The Bureau of Land Management (Bureau) manages public lands in the Pinedale Field Office (Field Office) planning area, which lies within west-central Wyoming (Figure 1). Lands in Teton County are not included in these reasonable foreseeable development scenarios. The main goal of our evaluation is to technically analyze the oil and gas resource occurring within the Field Office area and to project future development potential and activity levels for the period 2001 through 2020. This analysis makes a base line projection that assumes future activity levels will not be constrained by management-imposed conditions (Rocky Mountain Federal Leadership Forum, 2002). Where legislatively imposed restrictions are applied to lands within the Field Office area, we have considered those restrictions when determining future activity levels and have constrained our base line projection to reflect those restrictions. Finally, projections of future activity levels for each resource management plan alternative are presented.
The reasonable foreseeable development evaluation and projections presented below review and analyze past, present, and potential future exploratory, development, and production operations and activities. It also presents occurrence potential for oil and gas, coalbed gas, and deep hydrocarbons (at depths greater than 15,000 feet) as well as available estimates of the hydrocarbon resources that may be present within the Field Office area. Additional factors used to project future activities include, but are not limited to review and analysis of:
• published oil and gas resource information (including a number of on-line databases) for the area
• a call for data from oil and gas operators
• future oil and gas price estimates
• petroleum (see Glossary definition for petroleum) technology research and development
• geophysical activity
• bid performance at lease sales
• limitations on access and infrastructure.
It must be emphasized that the reasonable foreseeable development projections presented are not worst-case projections, but reasonable and science-based projections of the anticipated oil and gas activity and uses logical and technically based assumptions to make those projections.

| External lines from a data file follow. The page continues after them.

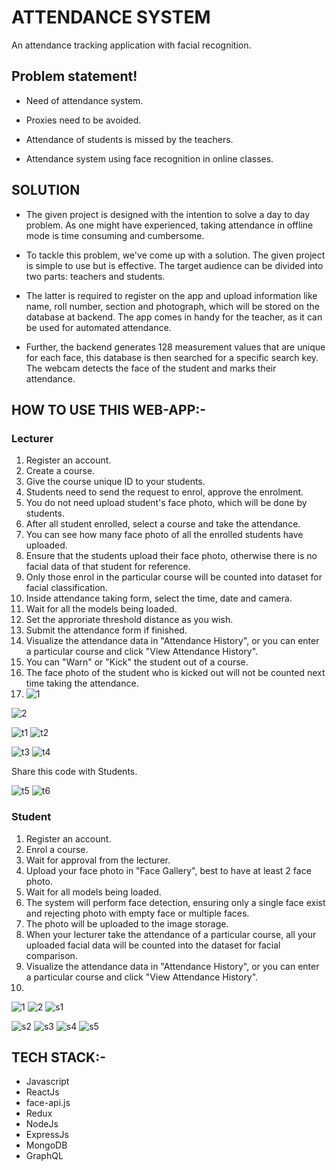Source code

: # ATTENDANCE SYSTEM
An attendance tracking application with facial recognition.

## Problem statement!
* Need of attendance system.

* Proxies need to be avoided.

* Attendance of students is missed by the teachers.

* Attendance system using face recognition in online classes.

## SOLUTION
* The given project is designed with the intention to solve a day to day problem. As one might have experienced, taking attendance in offline mode is time consuming and cumbersome.

* To tackle this problem, we've come up with a solution. The given project is simple to use but is effective. The target audience can be divided into two parts: teachers and students. 
 
* The latter is required to register on the app and upload information like name, roll number, section and photograph, which will be stored on the database at backend.
 The app comes in handy for the teacher, as it can be used for automated attendance.
 
* Further, the backend generates 128 measurement values that are unique for each face, this database is then searched for a specific search key. The webcam detects the face of the student and marks their attendance. 
 

## HOW TO USE THIS WEB-APP:-

### Lecturer
1. Register an account.
2. Create a course.
3. Give the course unique ID to your students.
4. Students need to send the request to enrol, approve the enrolment.
5. You do not need upload student's face photo, which will be done by students.
6. After all student enrolled, select a course and take the attendance.
7. You can see how many face photo of all the enrolled students have uploaded.
8. Ensure that the students upload their face photo, otherwise there is no facial data of that student for reference.
9. Only those enrol in the particular course will be counted into dataset for facial classification.
10. Inside attendance taking form, select the time, date and camera.
11. Wait for all the models being loaded.
12. Set the approriate threshold distance as you wish.
13. Submit the attendance form if finished.
14. Visualize the attendance data in "Attendance History", or you can enter a particular course and click "View Attendance History".
15. You can "Warn" or "Kick" the student out of a course.
16. The face photo of the student who is kicked out will not be counted next time taking the attendance.
17. ![1](https://user-images.githubusercontent.com/90857324/170871745-5d33adaa-234a-4c80-ba4c-5fb11fa5739e.png)

![2](https://user-images.githubusercontent.com/90857324/170871703-2d1304df-8a48-4130-8934-734f08cb2b4d.png)

![t1](https://user-images.githubusercontent.com/90857324/170871753-0000fe47-0de7-44d7-ad2d-02911a300b49.png)
![t2](https://user-images.githubusercontent.com/90857324/170871762-fa4b5a85-c617-460e-8c8f-c5ea3f57e7a7.png)

![t3](https://user-images.githubusercontent.com/90857324/170871768-26cef204-67a2-4692-89ff-5f4abaa46488.jpg)
![t4](https://user-images.githubusercontent.com/90857324/170871776-9aaa8b08-d4e8-400b-9545-5466fbd3d745.png)

Share this code with Students.

![t5](https://user-images.githubusercontent.com/90857324/170871780-173f8be8-dd13-42f3-8e0a-23a42c788689.png)
![t6](https://user-images.githubusercontent.com/90857324/170871784-4c4da224-e99f-459e-97a7-fb067d14f623.png)

### Student
1. Register an account.
2. Enrol a course.
3. Wait for approval from the lecturer.
4. Upload your face photo in "Face Gallery", best to have at least 2 face photo.
5. Wait for all models being loaded.
6. The system will perform face detection, ensuring only a single face exist and rejecting photo with empty face or multiple faces.
7. The photo will be uploaded to the image storage.
8. When your lecturer take the attendance of a particular course, all your uploaded facial data will be counted into the dataset for facial comparison.
9. Visualize the attendance data in "Attendance History", or you can enter a particular course and click "View Attendance History".
10. 
![1](https://user-images.githubusercontent.com/90857324/170871795-8f89d625-1a88-4671-b676-0b00a00f5999.png)
![2](https://user-images.githubusercontent.com/90857324/170871801-41dff509-c99a-4c9d-8c6e-c030e2b89b5c.png)
![s1](https://user-images.githubusercontent.com/90857324/170871808-cede3fdd-65be-4a7b-ad45-edbda1a1a51f.jpg)

![s2](https://user-images.githubusercontent.com/90857324/170871810-9df4977d-dccf-4489-a12e-b3bee9fa6c5d.jpg)
![s3](https://user-images.githubusercontent.com/90857324/170871814-c935c66e-d5b4-4e82-8051-d99e6129e647.jpg)
![s4](https://user-images.githubusercontent.com/90857324/170871817-61902301-b709-4a94-b447-83306ba845a0.png)
![s5](https://user-images.githubusercontent.com/90857324/170871820-14e142f2-1bf8-456e-a6b9-56aa934926f0.png)

## TECH STACK:-
* Javascript
* ReactJs
* face-api.js
* Redux
* NodeJs
* ExpressJs
* MongoDB
* GraphQL
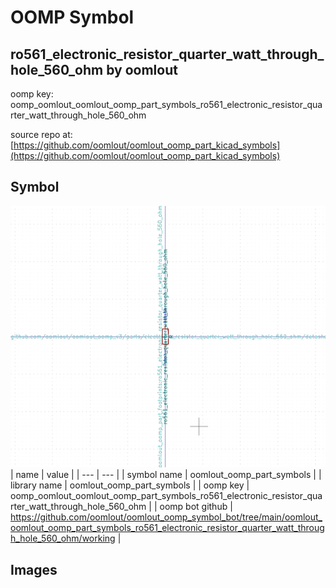 # OOMP Symbol  
## ro561_electronic_resistor_quarter_watt_through_hole_560_ohm  by oomlout  
  
oomp key: oomp_oomlout_oomlout_oomp_part_symbols_ro561_electronic_resistor_quarter_watt_through_hole_560_ohm  
  
source repo at: [https://github.com/oomlout/oomlout_oomp_part_kicad_symbols](https://github.com/oomlout/oomlout_oomp_part_kicad_symbols)  
## Symbol  
  
[![working.png](working_600.png)](working.png)  
| name | value | 
| --- | --- | 
| symbol name | oomlout_oomp_part_symbols | 
| library name | oomlout_oomp_part_symbols | 
| oomp key | oomp_oomlout_oomlout_oomp_part_symbols_ro561_electronic_resistor_quarter_watt_through_hole_560_ohm | 
| oomp bot github | https://github.com/oomlout/oomlout_oomp_symbol_bot/tree/main/oomlout_oomlout_oomp_part_symbols_ro561_electronic_resistor_quarter_watt_through_hole_560_ohm/working | 
## Images  
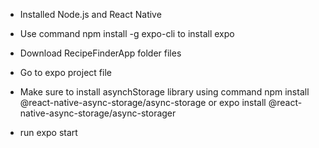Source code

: 
* Installed Node.js and React Native

* Use command npm install -g expo-cli to install expo

* Download RecipeFinderApp folder files

* Go to expo project file 

* Make sure to install asynchStorage library using command npm install @react-native-async-storage/async-storage or expo install @react-native-async-storage/async-storager 

* run expo start 
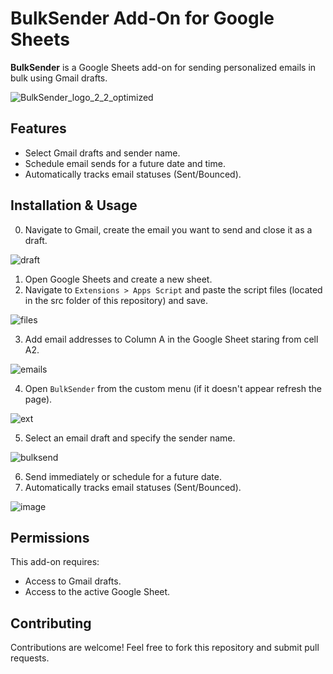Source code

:# BulkSender Add-On for Google Sheets

**BulkSender** is a Google Sheets add-on for sending personalized emails in bulk using Gmail drafts.

![BulkSender_logo_2_2_optimized](https://github.com/user-attachments/assets/e1711ef5-5573-4eed-b232-ed3bd58e2737)

## Features
- Select Gmail drafts and sender name.
- Schedule email sends for a future date and time.
- Automatically tracks email statuses (Sent/Bounced).

## Installation & Usage
0. Navigate to Gmail, create the email you want to send and close it as a draft.

![draft](https://github.com/user-attachments/assets/39c20f4f-6831-4235-8c75-0cd7d4dcd9d2)

1. Open Google Sheets and create a new sheet.
2. Navigate to `Extensions > Apps Script` and paste the script files (located in the src folder of this repository) and save.
   
![files](https://github.com/user-attachments/assets/a6ff48c1-44d9-4e76-b02c-1e67789beca1)

3. Add email addresses to Column A in the Google Sheet staring from cell A2.

![emails](https://github.com/user-attachments/assets/29bce307-9aa1-4697-bc4c-71adca466a23)

4. Open `BulkSender` from the custom menu (if it doesn't appear refresh the page).

![ext](https://github.com/user-attachments/assets/651853ff-5297-4187-a594-3e1085696465)

5. Select an email draft and specify the sender name.

![bulksend](https://github.com/user-attachments/assets/25b00f54-0535-4d3f-b573-fc11dc3e1674)

6. Send immediately or schedule for a future date.
7. Automatically tracks email statuses (Sent/Bounced).

![image](https://github.com/user-attachments/assets/8c7bd2e0-d8c5-4248-835d-9b95503fd4a9)

## Permissions
This add-on requires:
- Access to Gmail drafts.
- Access to the active Google Sheet.

## Contributing
Contributions are welcome! Feel free to fork this repository and submit pull requests.
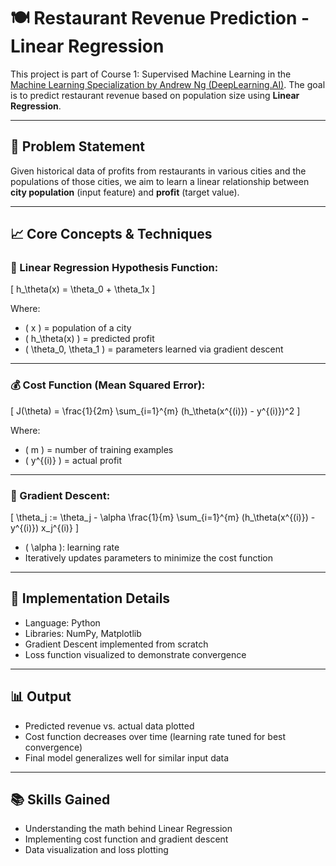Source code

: # 🍽️ Restaurant Revenue Prediction - Linear Regression

This project is part of Course 1: Supervised Machine Learning in the [Machine Learning Specialization by Andrew Ng (DeepLearning.AI)](https://www.coursera.org/specializations/machine-learning-introduction). The goal is to predict restaurant revenue based on population size using **Linear Regression**.

---

## 📌 Problem Statement

Given historical data of profits from restaurants in various cities and the populations of those cities, we aim to learn a linear relationship between **city population** (input feature) and **profit** (target value).

---

## 📈 Core Concepts & Techniques

### 🔁 Linear Regression Hypothesis Function:

\[
h_\theta(x) = \theta_0 + \theta_1x
\]

Where:
- \( x \) = population of a city  
- \( h_\theta(x) \) = predicted profit  
- \( \theta_0, \theta_1 \) = parameters learned via gradient descent

---

### 💰 Cost Function (Mean Squared Error):

\[
J(\theta) = \frac{1}{2m} \sum_{i=1}^{m} (h_\theta(x^{(i)}) - y^{(i)})^2
\]

Where:
- \( m \) = number of training examples  
- \( y^{(i)} \) = actual profit  

---

### 🧠 Gradient Descent:

\[
\theta_j := \theta_j - \alpha \frac{1}{m} \sum_{i=1}^{m} (h_\theta(x^{(i)}) - y^{(i)}) x_j^{(i)}
\]

- \( \alpha \): learning rate  
- Iteratively updates parameters to minimize the cost function

---

## 🔧 Implementation Details

- Language: Python
- Libraries: NumPy, Matplotlib
- Gradient Descent implemented from scratch
- Loss function visualized to demonstrate convergence

---

## 📊 Output

- Predicted revenue vs. actual data plotted
- Cost function decreases over time (learning rate tuned for best convergence)
- Final model generalizes well for similar input data

---

## 📚 Skills Gained

- Understanding the math behind Linear Regression
- Implementing cost function and gradient descent
- Data visualization and loss plotting
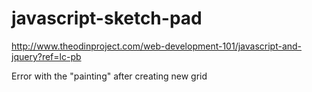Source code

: javascript-sketch-pad
=====================

http://www.theodinproject.com/web-development-101/javascript-and-jquery?ref=lc-pb

Error with the "painting" after creating new grid
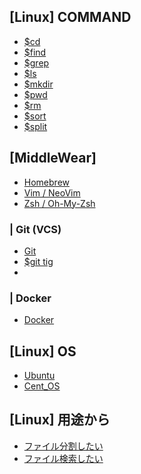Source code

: ## [Linux] COMMAND
- [$cd](command_)
- [$find](command_)
- [$grep](command_)
- [$ls](command_) 
- [$mkdir](command_)
- [$pwd](command_)
- [$rm](command_)
- [$sort](command_sort)
- [$split](command_split)


## [MiddleWear]
- [Homebrew](middlewear_brew)
- [Vim / NeoVim](middlewear_vim)
- [Zsh / Oh-My-Zsh](middlewear_zsh)

### | Git (VCS)
- [Git](middlewear_git)
- [$git tig]()
- 

### | Docker
- [Docker](middlewear_docker)


## [Linux] OS
- [Ubuntu](os_ubuntu)
- [Cent_OS](os_cent_os)


## [Linux] 用途から
- [ファイル分割したい](want_)
- [ファイル検索したい](want_)
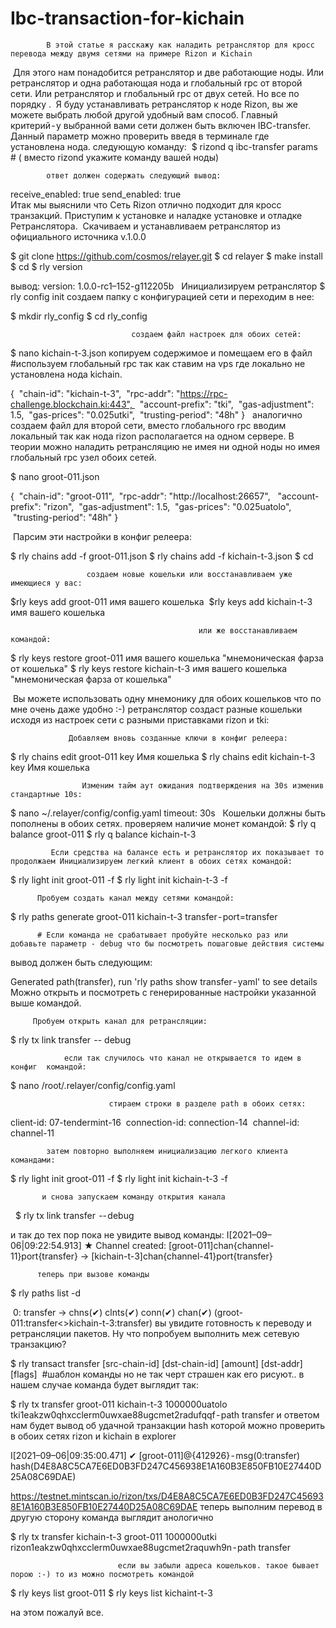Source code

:# Ibc-transaction-for-kichain

            В этой статье я расскажу как наладить ретранслятор для кросс перевода между двумя сетями на примере Rizon и Kichain
 Для этого нам понадобится ретранслятор и две работающие ноды. Или ретранслятор и одна работающая нода и глобальный rpc от второй сети. Или ретранслятор и глобальный rpc от двух сетей. Но все по порядку .
 Я буду устанавливать ретранслятор к ноде Rizon, вы же можете выбрать любой другой удобный вам способ. Главный критерий - у выбранной вами сети должен быть включен IBC-transfer. 
 
                       Данный параметр можно проверить введя в терминале где установлена нода. следующую команду:
 $ rizond q ibc-transfer params  # ( вместо rizond укажите команду вашей ноды) 

            ответ должен содержать следующий вывод:
receive_enabled: true
send_enabled: true
            
            Итак мы выяснили что Сеть Rizon отлично подходит для кросс транзакций. Приступим к установке и наладке установке и отладке Ретранслятора.
 Скачиваем и устанавливаем ретранслятор из официального источника v.1.0.0

$ git clone https://github.com/cosmos/relayer.git
$ cd relayer
$ make install
$ cd
$ rly version

вывод:
version: 1.0.0-rc1–152-g112205b
 
                                               Инициализируем ретранслятор
$ rly config init
                                     создаем папку с конфигурацией сети и переходим в нее:

$ mkdir rly_config
$ cd rly_config

                               создаем файл настроек для обоих сетей:
$ nano kichain-t-3.json
                                                           копируем содержимое и помещаем его в файл
             #используем глобальный rpc так как ставим на vps где локально не установлена нода kichain.

{
 "chain-id": "kichain-t-3",
 "rpc-addr": "https://rpc-challenge.blockchain.ki:443", 
 "account-prefix": "tki",
 "gas-adjustment": 1.5,
 "gas-prices": "0.025utki",
 "trusting-period": "48h"
}
 
              аналогично создаем файл для второй сети, вместо глобального rpc вводим локальный так как нода rizon располагается на одном сервере. В теории можно наладить ретрансляцию не имея ни одной ноды но имея глобальный rpc узел обоих сетей.

$ nano groot-011.json

{
 "chain-id": "groot-011",
 "rpc-addr": "http://localhost:26657", 
 "account-prefix": "rizon",
 "gas-adjustment": 1.5,
 "gas-prices": "0.025uatolo",
 "trusting-period": "48h"
}

 Парсим эти настройки в конфиг релеера:

$ rly chains add -f groot-011.json
$ rly chains add -f kichain-t-3.json
$ cd

                     создаем новые кошельки или восстанавливаем уже имеющиеся у вас:

$rly keys add groot-011 имя вашего кошелька 
$rly keys add kichain-t-3 имя вашего кошелька
 
                                              или же восстанавливаем командой:

$ rly keys restore groot-011 имя вашего кошелька "мнемоническая фарза от кошелька"
$ rly keys restore kichain-t-3 имя вашего кошелька "мнемоническая фарза от кошелька"

 Вы можете использовать одну мнемонику для обоих кошельков что по мне очень даже удобно :-) ретранслятор создаст разные кошельки 
исходя из настроек сети с разными приставками rizon и tki:

                 Добавляем вновь созданные ключи в конфиг релеера:
$ rly chains edit groot-011 key Имя кошелька
$ rly chains edit kichain-t-3 key Имя кошелька

                    Изменим тайм аут ожидания подтверждения на 30s изменив стандартные 10s:
$ nano ~/.relayer/config/config.yaml
timeout: 30s
 
         Кошельки должны быть пополнены в обоих сетях. проверяем наличие монет командой:
$ rly q balance groot-011
$ rly q balance kichain-t-3

             Если средства на балансе есть и ретранслятор их показывает то продолжаем Инициализируем легкий клиент в обоих сетях командой:

$ rly light init groot-011 -f
$ rly light init kichain-t-3 -f

          Пробуем создать канал между сетями командой:

$ rly paths generate groot-011 kichain-t-3 transfer - port=transfer

          # Если команда не срабатывает пробуйте несколько раз или добавьте параметр - debug что бы посмотреть пошаговые действия системы
вывод должен быть следующим:

Generated path(transfer), run 'rly paths show transfer - yaml' to see details
             Можно открыть и посмотреть с генерированные настройки указанной выше командой.

         Пробуем открыть канал для ретрансляции:

$ rly tx link transfer  -- debug

                если так случилось что канал не открывается то идем в конфиг  командой:

$ nano /root/.relayer/config/config.yaml

                          стираем строки в разделе path в обоих сетях:
client-id: 07-tendermint-16
 connection-id: connection-14
 channel-id: channel-11

            затем повторно выполняем инициализацию легкого клиента командами:

$ rly light init groot-011 -f
$ rly light init kichain-t-3 -f

           и снова запускаем команду открытия канала
 
$ rly tx link transfer  -- debug

и так до тех пор пока не увидите вывод команды:
I[2021–09–06|09:22:54.913] ★ Channel created: [groot-011]chan{channel-11}port{transfer} -> [kichain-t-3]chan{channel-41}port{transfer}

          теперь при вызове команды

$ rly paths list -d

 0: transfer -> chns(✔) clnts(✔) conn(✔) chan(✔) (groot-011:transfer<>kichain-t-3:transfer)
вы увидите готовность к переводу и ретрансляции пакетов.
Ну что попробуем выполнить меж сетевую транзакцию?

$ rly transact transfer [src-chain-id] [dst-chain-id] [amount] [dst-addr] [flags] 
#шаблон команды но не так черт страшен как его рисуют.. в нашем случае команда будет выглядит так:

$ rly tx transfer groot-011 kichain-t-3 1000000uatolo tki1eakzw0qhxcclerm0uwxae88ugcmet2radufqqf - path transfer
                  и ответом нам будет вывод об удачной транзакции hash которой можно проверить в обоих сетях rizon и kichain в explorer

I[2021–09–06|09:35:00.471] ✔ [groot-011]@{412926} - msg(0:transfer) hash(D4E8A8C5CA7E6ED0B3FD247C456938E1A160B3E850FB10E27440D25A08C69DAE)

https://testnet.mintscan.io/rizon/txs/D4E8A8C5CA7E6ED0B3FD247C456938E1A160B3E850FB10E27440D25A08C69DAE
теперь выполним перевод в другую сторону команда выглядит анологично

$ rly tx transfer kichain-t-3 groot-011 1000000utki rizon1eakzw0qhxcclerm0uwxae88ugcmet2raquwh9n - path transfer

                            если вы забыли адреса кошельков. такое бывает порою :-) то из можно посмотреть командой

$ rly keys list groot-011
$ rly keys list kichaint-t-3

на этом пожалуй все.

Total federal gas resource ownership in the Field Office planning area is about 2,526,640 acres (85 percent) of 2,965,201 total acres. The Forest Service (53 percent) and the Bureau (46 percent) manage most of the federal mineral lands in the Field Office area. Smaller amounts of federal mineral lands are managed by the Bureau of Reclamation. State and private minerals lands amount to about 438,561acres, or about 15 percent of total acres within Field Office boundaries. Again, Teton County lands are not included as part of this analysis.